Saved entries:
# # # # # # #

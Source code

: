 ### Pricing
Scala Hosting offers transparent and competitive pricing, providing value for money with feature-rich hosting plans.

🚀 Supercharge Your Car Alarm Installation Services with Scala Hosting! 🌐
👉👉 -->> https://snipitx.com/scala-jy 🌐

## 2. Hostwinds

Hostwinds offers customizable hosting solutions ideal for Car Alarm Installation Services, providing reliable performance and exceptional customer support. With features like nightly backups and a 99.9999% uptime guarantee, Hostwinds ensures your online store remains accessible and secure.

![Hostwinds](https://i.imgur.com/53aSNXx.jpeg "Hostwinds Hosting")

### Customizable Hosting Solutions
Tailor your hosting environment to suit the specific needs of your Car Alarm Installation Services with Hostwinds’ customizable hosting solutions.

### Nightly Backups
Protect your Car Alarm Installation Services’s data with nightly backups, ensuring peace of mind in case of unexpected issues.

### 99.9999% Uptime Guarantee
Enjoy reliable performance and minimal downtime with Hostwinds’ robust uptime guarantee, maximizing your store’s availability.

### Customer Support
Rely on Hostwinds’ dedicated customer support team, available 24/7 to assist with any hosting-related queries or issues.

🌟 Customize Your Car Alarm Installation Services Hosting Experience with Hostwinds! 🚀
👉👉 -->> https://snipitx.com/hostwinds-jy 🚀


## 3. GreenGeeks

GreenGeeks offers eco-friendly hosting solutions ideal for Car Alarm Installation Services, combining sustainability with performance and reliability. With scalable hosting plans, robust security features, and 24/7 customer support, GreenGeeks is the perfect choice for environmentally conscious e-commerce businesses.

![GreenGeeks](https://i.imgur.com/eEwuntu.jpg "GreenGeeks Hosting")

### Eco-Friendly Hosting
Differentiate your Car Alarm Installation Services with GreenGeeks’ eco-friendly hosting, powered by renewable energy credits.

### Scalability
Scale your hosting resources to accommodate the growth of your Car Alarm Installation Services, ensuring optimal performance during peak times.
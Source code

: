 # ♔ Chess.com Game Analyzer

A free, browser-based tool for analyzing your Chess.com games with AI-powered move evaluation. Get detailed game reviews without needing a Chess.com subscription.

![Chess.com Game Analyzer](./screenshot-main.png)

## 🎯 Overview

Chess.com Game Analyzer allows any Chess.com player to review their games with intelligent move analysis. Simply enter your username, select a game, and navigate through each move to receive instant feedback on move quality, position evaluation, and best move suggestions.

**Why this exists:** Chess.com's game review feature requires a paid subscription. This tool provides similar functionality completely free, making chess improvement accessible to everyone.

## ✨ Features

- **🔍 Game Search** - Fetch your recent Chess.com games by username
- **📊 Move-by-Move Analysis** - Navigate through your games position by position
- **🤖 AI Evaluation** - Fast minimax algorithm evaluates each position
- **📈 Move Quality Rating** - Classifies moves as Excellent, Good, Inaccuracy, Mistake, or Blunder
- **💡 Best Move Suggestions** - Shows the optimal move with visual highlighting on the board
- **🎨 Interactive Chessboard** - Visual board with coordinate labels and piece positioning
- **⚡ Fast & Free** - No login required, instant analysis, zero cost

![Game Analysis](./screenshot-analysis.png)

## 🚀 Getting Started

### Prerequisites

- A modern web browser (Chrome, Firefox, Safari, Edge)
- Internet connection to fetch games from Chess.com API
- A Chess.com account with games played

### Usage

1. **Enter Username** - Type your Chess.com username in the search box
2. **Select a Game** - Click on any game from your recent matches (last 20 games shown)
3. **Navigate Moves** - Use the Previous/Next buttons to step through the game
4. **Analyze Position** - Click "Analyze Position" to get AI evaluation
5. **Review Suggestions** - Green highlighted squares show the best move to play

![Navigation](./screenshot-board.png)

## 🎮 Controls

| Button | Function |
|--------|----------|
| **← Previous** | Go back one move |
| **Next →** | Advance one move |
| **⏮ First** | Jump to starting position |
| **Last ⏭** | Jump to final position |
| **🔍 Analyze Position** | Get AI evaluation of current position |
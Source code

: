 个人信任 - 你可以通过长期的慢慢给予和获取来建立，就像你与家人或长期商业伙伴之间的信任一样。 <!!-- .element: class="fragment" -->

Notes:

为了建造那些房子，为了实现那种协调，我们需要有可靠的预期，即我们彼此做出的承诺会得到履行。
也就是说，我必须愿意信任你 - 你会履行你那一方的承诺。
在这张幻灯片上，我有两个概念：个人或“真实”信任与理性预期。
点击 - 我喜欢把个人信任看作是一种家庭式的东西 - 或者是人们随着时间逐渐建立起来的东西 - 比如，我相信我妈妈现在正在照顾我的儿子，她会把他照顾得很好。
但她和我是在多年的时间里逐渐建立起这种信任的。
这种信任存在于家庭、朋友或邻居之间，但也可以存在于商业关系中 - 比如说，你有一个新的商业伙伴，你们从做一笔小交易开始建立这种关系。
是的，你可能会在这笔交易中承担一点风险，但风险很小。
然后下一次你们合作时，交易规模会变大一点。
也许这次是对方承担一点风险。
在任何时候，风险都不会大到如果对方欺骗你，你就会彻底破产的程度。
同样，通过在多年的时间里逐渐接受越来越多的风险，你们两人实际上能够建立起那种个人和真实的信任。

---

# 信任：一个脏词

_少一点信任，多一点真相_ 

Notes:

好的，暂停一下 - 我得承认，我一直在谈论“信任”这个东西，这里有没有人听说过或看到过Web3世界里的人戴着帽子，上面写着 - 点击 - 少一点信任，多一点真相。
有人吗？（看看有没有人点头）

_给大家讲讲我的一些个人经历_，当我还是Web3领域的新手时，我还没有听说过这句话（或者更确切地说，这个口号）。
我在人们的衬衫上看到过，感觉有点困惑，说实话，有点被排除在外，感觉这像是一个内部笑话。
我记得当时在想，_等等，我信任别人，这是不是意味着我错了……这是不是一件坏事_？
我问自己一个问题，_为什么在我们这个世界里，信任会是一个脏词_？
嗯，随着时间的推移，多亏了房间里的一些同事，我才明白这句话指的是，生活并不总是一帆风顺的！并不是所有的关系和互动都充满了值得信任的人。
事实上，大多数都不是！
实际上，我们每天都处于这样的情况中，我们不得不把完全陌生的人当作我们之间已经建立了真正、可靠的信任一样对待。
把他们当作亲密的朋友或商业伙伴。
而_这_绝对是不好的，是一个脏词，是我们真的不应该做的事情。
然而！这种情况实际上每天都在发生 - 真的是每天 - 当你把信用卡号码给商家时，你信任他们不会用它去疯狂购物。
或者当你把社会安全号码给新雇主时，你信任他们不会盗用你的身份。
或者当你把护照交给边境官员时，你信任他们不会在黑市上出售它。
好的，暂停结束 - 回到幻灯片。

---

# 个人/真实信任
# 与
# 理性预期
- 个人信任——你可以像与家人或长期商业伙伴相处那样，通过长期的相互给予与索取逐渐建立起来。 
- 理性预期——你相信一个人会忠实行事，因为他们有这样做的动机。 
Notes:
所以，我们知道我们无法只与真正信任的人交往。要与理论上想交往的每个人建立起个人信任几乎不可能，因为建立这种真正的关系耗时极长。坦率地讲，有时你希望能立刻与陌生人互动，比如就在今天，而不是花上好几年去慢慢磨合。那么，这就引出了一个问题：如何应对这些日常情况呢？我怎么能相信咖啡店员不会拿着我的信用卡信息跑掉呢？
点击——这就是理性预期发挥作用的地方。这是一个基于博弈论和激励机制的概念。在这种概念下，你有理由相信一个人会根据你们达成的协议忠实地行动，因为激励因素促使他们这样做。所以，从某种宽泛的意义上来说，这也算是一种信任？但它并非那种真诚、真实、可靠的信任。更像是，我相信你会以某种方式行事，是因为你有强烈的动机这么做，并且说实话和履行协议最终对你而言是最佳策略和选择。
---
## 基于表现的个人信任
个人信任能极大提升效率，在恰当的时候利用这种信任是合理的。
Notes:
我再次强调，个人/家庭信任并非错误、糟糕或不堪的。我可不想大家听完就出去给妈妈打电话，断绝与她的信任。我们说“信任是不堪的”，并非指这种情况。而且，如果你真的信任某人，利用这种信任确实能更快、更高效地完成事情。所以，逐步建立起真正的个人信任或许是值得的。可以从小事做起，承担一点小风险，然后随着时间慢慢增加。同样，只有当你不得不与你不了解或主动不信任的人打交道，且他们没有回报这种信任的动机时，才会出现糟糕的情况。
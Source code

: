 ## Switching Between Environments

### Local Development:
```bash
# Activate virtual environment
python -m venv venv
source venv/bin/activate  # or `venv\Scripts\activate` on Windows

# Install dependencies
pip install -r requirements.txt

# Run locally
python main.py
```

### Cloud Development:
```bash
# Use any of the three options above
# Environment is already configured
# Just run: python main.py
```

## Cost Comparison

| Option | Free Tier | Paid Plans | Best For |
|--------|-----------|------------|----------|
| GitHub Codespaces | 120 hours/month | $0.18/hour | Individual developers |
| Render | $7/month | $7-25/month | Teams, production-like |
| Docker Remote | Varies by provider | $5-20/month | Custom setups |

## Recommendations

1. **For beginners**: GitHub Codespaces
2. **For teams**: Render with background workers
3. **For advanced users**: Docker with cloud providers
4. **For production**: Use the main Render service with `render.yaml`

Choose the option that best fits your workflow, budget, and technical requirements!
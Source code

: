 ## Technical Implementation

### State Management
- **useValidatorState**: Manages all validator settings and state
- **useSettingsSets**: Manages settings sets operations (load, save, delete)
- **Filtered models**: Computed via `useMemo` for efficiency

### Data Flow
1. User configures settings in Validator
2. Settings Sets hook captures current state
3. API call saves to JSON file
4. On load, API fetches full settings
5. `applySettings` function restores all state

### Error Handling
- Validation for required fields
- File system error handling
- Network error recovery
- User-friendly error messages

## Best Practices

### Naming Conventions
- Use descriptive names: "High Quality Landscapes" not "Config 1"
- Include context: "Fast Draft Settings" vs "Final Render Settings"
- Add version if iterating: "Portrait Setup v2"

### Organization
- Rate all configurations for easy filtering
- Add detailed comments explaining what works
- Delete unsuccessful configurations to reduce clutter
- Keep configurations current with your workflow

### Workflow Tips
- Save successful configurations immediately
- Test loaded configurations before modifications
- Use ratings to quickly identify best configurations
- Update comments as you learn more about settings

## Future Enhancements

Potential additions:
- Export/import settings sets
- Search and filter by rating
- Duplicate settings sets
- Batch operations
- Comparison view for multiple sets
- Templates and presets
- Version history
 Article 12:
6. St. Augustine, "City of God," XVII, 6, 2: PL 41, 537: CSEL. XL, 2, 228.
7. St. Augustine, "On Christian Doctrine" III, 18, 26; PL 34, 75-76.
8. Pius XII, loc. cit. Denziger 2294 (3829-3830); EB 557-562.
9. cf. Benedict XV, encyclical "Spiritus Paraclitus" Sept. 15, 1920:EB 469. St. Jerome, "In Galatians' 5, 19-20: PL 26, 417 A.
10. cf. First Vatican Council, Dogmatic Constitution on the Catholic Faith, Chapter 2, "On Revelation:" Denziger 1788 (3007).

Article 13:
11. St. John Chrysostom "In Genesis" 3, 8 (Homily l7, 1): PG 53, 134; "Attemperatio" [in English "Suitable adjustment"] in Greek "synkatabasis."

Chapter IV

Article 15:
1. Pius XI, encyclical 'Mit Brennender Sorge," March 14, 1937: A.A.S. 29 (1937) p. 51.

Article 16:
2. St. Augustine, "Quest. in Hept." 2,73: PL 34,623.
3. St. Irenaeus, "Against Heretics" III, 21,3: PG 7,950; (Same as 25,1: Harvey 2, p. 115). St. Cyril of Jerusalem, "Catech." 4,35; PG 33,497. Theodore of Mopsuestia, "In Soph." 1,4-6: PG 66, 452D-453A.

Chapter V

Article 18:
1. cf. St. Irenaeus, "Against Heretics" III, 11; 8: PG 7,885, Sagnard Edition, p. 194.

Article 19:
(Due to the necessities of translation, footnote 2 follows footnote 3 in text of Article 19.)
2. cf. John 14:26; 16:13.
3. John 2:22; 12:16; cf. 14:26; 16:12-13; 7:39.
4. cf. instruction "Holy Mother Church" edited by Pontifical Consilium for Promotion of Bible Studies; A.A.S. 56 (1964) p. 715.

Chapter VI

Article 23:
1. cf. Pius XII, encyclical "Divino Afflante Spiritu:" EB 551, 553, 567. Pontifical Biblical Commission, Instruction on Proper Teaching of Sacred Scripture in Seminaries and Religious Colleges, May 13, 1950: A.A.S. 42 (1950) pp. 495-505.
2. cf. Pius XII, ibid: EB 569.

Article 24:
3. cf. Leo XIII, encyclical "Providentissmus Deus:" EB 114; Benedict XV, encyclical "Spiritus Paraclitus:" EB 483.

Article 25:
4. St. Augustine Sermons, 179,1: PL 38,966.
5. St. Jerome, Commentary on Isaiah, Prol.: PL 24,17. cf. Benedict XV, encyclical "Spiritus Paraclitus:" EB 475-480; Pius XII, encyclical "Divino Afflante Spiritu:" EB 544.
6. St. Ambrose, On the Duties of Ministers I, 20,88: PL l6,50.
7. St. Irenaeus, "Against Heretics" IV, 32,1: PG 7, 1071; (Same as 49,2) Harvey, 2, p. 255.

# # # # # # #

- _ASSIGNMENT_:
Your answer should be the lines above from the one containing "(Due to the" through the one containing "4. St. Augustine Sermons, 179,1: PL 38,966.", copied exactly and with both ends kept.

- _YOUR SOLUTION_:
(Due to the necessities of translation, footnote 2 follows footnote 3 in text of Article 19.)
2. cf. John 14:26; 16:13.
3. John 2:22; 12:16; cf. 14:26; 16:12-13; 7:39.
4. cf. instruction "Holy Mother Church" edited by Pontifical Consilium for Promotion of Bible Studies; A.A.S. 56 (1964) p. 715.

Chapter VI

Article 23:
1. cf. Pius XII, encyclical "Divino Afflante Spiritu:" EB 551, 553, 567. Pontifical Biblical Commission, Instruction on Proper Teaching of Sacred Scripture in Seminaries and Religious Colleges, May 13, 1950: A.A.S. 42 (1950) pp. 495-505.
2. cf. Pius XII, ibid: EB 569.

Article 24:
3. cf. Leo XIII, encyclical "Providentissmus Deus:" EB 114; Benedict XV, encyclical "Spiritus Paraclitus:" EB 483.

Article 25:
4. St. Augustine Sermons, 179,1: PL 38,966.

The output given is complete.